As we all know, the relationship between we, humans, and the planet is at the core of the paradigm shift towards collaborative solutions which is so absolutely needed for our species to survive. To this aim, education is a pre-condition and multi-stakeholder and multi-disciplinary events are the best tools to get to know all the ideas, actors and tools which can be mobilized to manage global issues as oceans’ pollution and global warming. For all these reasons I am glad to pass word about this timely international on-line school. The only regret I have is that I cannot attend it myself as I will be busy in another not less topical on-line conference whose title is “How Democracy Survives: the Crises of the Nation State” (the subject for the next post!)
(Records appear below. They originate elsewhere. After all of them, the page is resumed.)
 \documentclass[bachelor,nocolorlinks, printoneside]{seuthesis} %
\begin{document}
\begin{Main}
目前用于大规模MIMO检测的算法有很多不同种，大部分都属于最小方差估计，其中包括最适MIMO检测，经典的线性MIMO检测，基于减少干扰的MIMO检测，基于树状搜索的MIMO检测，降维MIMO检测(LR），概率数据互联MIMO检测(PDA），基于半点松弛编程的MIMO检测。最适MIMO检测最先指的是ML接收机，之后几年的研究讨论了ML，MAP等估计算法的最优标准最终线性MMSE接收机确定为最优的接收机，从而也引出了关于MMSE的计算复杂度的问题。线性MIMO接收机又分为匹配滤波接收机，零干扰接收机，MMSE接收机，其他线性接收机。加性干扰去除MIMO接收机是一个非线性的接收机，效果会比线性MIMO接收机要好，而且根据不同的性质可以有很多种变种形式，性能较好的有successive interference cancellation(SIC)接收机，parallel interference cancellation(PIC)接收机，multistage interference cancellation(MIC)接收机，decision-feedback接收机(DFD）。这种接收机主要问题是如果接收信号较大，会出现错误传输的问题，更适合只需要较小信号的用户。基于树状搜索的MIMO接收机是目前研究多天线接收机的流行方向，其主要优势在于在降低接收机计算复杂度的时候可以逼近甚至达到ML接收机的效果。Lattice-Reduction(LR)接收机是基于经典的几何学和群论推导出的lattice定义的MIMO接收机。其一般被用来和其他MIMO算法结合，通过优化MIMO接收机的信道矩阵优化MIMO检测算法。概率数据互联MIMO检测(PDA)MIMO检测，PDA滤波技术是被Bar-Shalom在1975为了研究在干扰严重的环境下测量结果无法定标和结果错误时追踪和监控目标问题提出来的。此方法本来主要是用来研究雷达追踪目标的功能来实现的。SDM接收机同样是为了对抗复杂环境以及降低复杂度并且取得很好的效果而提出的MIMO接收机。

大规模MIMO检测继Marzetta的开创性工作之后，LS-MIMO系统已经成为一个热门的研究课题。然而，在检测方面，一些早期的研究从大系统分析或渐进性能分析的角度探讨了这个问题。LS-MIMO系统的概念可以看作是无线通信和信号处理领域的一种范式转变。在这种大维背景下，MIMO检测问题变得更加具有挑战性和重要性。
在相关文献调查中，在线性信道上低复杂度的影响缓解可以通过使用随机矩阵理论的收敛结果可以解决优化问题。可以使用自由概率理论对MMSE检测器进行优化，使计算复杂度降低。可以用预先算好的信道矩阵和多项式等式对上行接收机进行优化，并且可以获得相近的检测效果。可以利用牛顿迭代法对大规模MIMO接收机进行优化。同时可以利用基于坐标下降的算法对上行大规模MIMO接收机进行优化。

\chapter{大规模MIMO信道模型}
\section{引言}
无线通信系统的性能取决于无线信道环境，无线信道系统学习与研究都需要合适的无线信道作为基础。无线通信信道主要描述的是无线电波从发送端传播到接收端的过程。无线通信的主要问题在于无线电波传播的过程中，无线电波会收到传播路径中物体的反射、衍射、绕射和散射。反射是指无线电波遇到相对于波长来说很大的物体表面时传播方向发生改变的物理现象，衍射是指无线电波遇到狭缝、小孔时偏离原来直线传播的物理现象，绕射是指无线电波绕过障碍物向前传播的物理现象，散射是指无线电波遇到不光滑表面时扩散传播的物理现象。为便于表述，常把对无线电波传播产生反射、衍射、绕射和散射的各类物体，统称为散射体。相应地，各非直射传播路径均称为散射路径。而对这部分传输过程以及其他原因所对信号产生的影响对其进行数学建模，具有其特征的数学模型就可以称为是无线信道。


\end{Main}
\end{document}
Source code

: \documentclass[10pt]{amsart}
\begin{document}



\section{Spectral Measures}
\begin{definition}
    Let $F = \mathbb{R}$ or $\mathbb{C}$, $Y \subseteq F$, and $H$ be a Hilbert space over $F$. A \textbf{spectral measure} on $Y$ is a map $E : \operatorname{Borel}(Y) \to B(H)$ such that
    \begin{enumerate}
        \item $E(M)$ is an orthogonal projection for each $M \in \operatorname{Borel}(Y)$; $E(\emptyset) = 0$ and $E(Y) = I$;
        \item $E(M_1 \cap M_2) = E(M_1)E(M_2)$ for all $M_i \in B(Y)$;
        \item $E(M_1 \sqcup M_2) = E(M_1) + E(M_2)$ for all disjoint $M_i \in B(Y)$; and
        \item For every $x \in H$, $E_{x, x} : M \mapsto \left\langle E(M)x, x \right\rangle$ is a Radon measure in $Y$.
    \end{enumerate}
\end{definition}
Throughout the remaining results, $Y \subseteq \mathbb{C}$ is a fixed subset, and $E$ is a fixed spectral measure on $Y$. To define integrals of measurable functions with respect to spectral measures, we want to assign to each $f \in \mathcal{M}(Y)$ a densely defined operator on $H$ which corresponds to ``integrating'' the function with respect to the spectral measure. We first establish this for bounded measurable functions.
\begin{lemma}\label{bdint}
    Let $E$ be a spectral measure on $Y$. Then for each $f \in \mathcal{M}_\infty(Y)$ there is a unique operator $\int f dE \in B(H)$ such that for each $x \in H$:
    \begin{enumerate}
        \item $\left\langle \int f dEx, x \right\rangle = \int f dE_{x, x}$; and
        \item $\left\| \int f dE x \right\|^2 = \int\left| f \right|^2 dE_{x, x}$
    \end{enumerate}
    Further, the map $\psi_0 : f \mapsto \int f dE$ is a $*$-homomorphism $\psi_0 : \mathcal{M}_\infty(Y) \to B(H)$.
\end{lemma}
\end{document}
The International Oceans-Climate School, running on-line from October 28 to November 1 2020 will be an “exploratorium”: a participant-oriented forum for the hands-on, collaborative exploration of known issues through a new lens with the purpose of opening up pragmatic, action-oriented pathways to progress.
It is open to all stakeholders with an interest in the well-being of our oceans, especially the Mediterranean. The School will be of interest to organizations that and people who have a stake in planning and acting for the future of the oceans, especially the future of the Mediterranean, as it will be shaped by accelerating global warming and climate change.
Stakeholders may include: Researchers, decision makers, citizens, scientists, students, activists, environmental organizations, NGOs, scientific institutions, local and central government agencies and their representatives, business and industry, local politicians, health, tourism, utilities, military and transport.
The Oceans-Climate School is an official event of the Intergovernmental Oceanographic Commission (IOC) of UNESCO, as part of the UN Decade of Ocean Science for Sustainable Development.